Another mark of a smart wrestler is someone who doesn't beat themselves.  This can be long before the match/tournament with improper preparation in all regards.  Very talented athlete but can't seem to get out of their own way by continuing to make poor choices.  In addition, during match time, they are acutely aware of the situations, score, and time remaining, ie, they don't do something stupid to beat themselves.  Simple example, down 2-1 with 20 seconds to go and they go out of bounds.  Wrestler who is down looks at the clock and is aware of situation, yet at say 10 seconds left they look at the clock AGAIN and lose a split second of focus.  What?  You can't estimate in your head 20 seconds and what you need to do?  When I used to coach it was a sin to look at the coaches or the clock during live wrestling.  You only look over or at the clock after a whistle.  I could go on but you get the drift.
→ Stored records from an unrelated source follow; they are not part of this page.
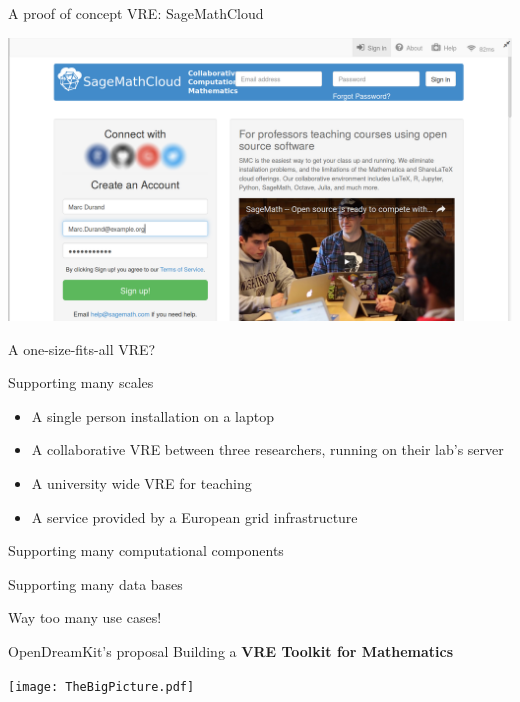\documentclass{beamer}
\begin{document}
\begin{frame}{A proof of concept VRE: SageMathCloud}
  \centerline{\includegraphics[width=\textwidth]{smc.png}}
\end{frame}

\begin{frame}{A one-size-fits-all VRE?}
  \pause
  \begin{block}{Supporting many scales}
    \begin{itemize}
    \item A single person installation on a laptop
    \item A collaborative VRE between three researchers, running on
      their lab's server
    \item A university wide VRE for teaching
    \item A service provided by a European grid infrastructure
    \end{itemize}
  \end{block}
  \pause

  \begin{block}{Supporting many computational components}
  \end{block}
  \pause

  \begin{block}{Supporting many data bases}
  \end{block}
  \pause

  \centerline{\color{red}Way too many use cases!}
\end{frame}

\begin{frame}{OpenDreamKit's proposal}\label{our-proposal}
  Building a \textbf{VRE Toolkit for Mathematics}
  \bigskip

  \texttt{[image: TheBigPicture.pdf]}
\end{frame}
\end{document}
You don't have to be intelligent to be a "smart wrestler". All you need to be a smart wrestler is good coaching and/or common sense. All things being equal of course I'd pick the smarter guy. But things are rarely equal enough for IQ to matter. We aren't writing computer programs or splitting the atom, we're trying to put a guy's shoulders on the mat. Wrestling is "mana from Heaven" for dumb guys. The 2nd best wrestler on my team (after me!) is now residing in prison for multiple DUIs. I bet his IQ wasn't much higher than 80, if it was over 80 at all. I wouldn't trust that dip**** to put the cat out before bed.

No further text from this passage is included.